View attachment 276915

It also appears that the seating springs are stainless or some higher quality metal than the brittle springs found on the power stop pads (that keep breaking and are easily bent out of shape). I also followed the iSweep's note about keeping the proper angle, along with their video that illustrates the proper way to install these pads without bending the springs out of shape:


I don't understand why it's so hard to find aftermarket pads that use similar backing and spring materials to the OEM ones, but it does seem to make a huge difference. If I listen hard enough, I can hear them clunk, but it's far more muted. In fact, the rear pads are loud AF in comparison, so I might just change those back to OEM.
It's not that hard to find pads that have quality spring clips, you just have to expect to spend more than oem. Oem is the perfect compromise of quality to cost to cold grip because the engineers spent time to choose the best option for you. You can get more grip (with less life) and with a quality material/design, but you'll spend more...

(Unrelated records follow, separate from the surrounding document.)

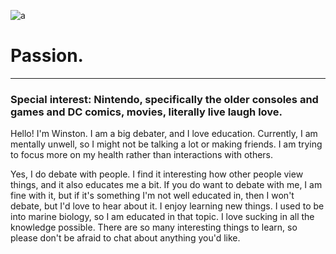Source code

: ![a](https://i.pinimg.com/736x/f8/18/ff/f818ffcb0fb30f2260e43b9e46f9917f.jpg)

# Passion.

---------------------------------

### Special interest: Nintendo, specifically the older consoles and games and DC comics, movies, literally live laugh love.

Hello! I'm Winston. I am a big debater, and I love education. Currently, I am mentally unwell, so I might not be talking a lot or making friends. I am trying to focus more on my health rather than interactions with others. 

Yes, I do debate with people. I find it interesting how other people view things, and it also educates me a bit. If you do want to debate with me, I am fine with it, but if it's something I'm not well educated in, then I won't debate, but I'd love to hear about it. I enjoy learning new things. I used to be into marine biology, so I am educated in that topic. I love sucking in all the knowledge possible. There are so many interesting things to learn, so please don't be afraid to chat about anything you'd like.
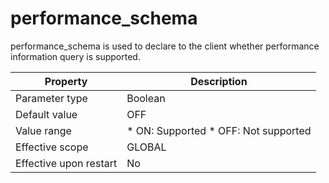 performance_schema 
=======================================

performance_schema is used to declare to the client whether performance information query is supported. 


|        Property        |                                                         Description                                                          |
|------------------------|------------------------------------------------------------------------------------------------------------------------------|
| Parameter type         | Boolean                                                                                                                      |
| Default value          | OFF                                                                                                                          |
| Value range            | * ON: Supported   * OFF: Not supported    |
| Effective scope        | GLOBAL                                                                                                                       |
| Effective upon restart | No                                                                                                                           |


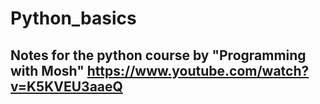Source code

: # Python_basics
## Notes for the python course by "Programming with Mosh" https://www.youtube.com/watch?v=K5KVEU3aaeQ
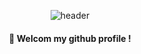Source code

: <div align="center">
  
![header](https://capsule-render.vercel.app/api?type=waving&color=a3b899&height=150&section=header&text=wowai717&fontColor=ffffff&fontSize=60&animation=fadeIn&fontAlignY=30)

#### 👋 Welcom my github profile !

<br/>





<!--
**wowai717/wowai717** is a ✨ _special_ ✨ repository because its `README.md` (this file) appears on your GitHub profile.

Here are some ideas to get you started:

- 🔭 I’m currently working on ...
- 🌱 I’m currently learning ...
- 👯 I’m looking to collaborate on ...
- 🤔 I’m looking for help with ...
- 💬 Ask me about ...
- 📫 How to reach me: ...
- 😄 Pronouns: ...
- ⚡ Fun fact: ...
-->
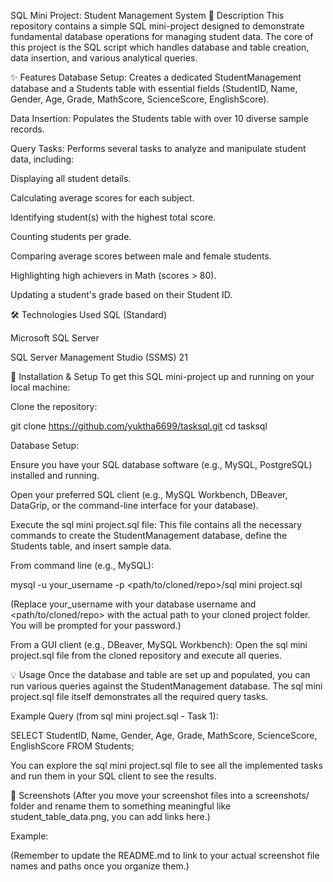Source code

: SQL Mini Project: Student Management System
📝 Description
This repository contains a simple SQL mini-project designed to demonstrate fundamental database operations for managing student data. The core of this project is the SQL script which handles database and table creation, data insertion, and various analytical queries.

✨ Features
Database Setup: Creates a dedicated StudentManagement database and a Students table with essential fields (StudentID, Name, Gender, Age, Grade, MathScore, ScienceScore, EnglishScore).

Data Insertion: Populates the Students table with over 10 diverse sample records.

Query Tasks: Performs several tasks to analyze and manipulate student data, including:

Displaying all student details.

Calculating average scores for each subject.

Identifying student(s) with the highest total score.

Counting students per grade.

Comparing average scores between male and female students.

Highlighting high achievers in Math (scores > 80).

Updating a student's grade based on their Student ID.

🛠️ Technologies Used
SQL (Standard)

Microsoft SQL Server

SQL Server Management Studio (SSMS) 21

🚀 Installation & Setup
To get this SQL mini-project up and running on your local machine:

Clone the repository:

git clone https://github.com/yuktha6699/tasksql.git
cd tasksql

Database Setup:

Ensure you have your SQL database software (e.g., MySQL, PostgreSQL) installed and running.

Open your preferred SQL client (e.g., MySQL Workbench, DBeaver, DataGrip, or the command-line interface for your database).

Execute the sql mini project.sql file: This file contains all the necessary commands to create the StudentManagement database, define the Students table, and insert sample data.

From command line (e.g., MySQL):

mysql -u your_username -p <path/to/cloned/repo>/sql mini project.sql

(Replace your_username with your database username and <path/to/cloned/repo> with the actual path to your cloned project folder. You will be prompted for your password.)

From a GUI client (e.g., DBeaver, MySQL Workbench): Open the sql mini project.sql file from the cloned repository and execute all queries.

💡 Usage
Once the database and table are set up and populated, you can run various queries against the StudentManagement database. The sql mini project.sql file itself demonstrates all the required query tasks.

Example Query (from sql mini project.sql - Task 1):

SELECT StudentID, Name, Gender, Age, Grade, MathScore, ScienceScore, EnglishScore
FROM Students;

You can explore the sql mini project.sql file to see all the implemented tasks and run them in your SQL client to see the results.

📸 Screenshots
(After you move your screenshot files into a screenshots/ folder and rename them to something meaningful like student_table_data.png, you can add links here.)

Example:

(Remember to update the README.md to link to your actual screenshot file names and paths once you organize them.)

The gloc pads i ran before came with tabs that had no springs, but I had to grind them down with a dremel to get them to fit. Once they fit they were super snug and weren't going anywhere, but they were also over 300$ for a set. The ferodo pads i run now are wonderful and make virtually no noise, but again costly...
 

Belthasar

Passed Driver's Ed
Location
PA (USA)
Car(s)
Mk7 GSW 4Mo 6MT
Actually, never mind. The OEM pads clunk pretty loudly, too, as I found out at the start of this cold morning.

Oh well.
 

Belthasar

Passed Driver's Ed
Location
PA (USA)
Car(s)
Mk7 GSW 4Mo 6MT
Are you using paste? Is the spring clip a tight fit?

Spring clip is very tight; I followed the procedure in the iSweep video to get it to seat without deforming it. Each pad is snug and will not move by finger force.

I used some grease at the contact points for the springs, as detailed in the erWin shop manual procedure for brake pad service.
 

tigeo

Autocross Champion
I have never had issues with the EBC pads w/r to spring retainers - I use them out back only now as I have a BBK but even when I ran them on my OE fronts, no issues with noise.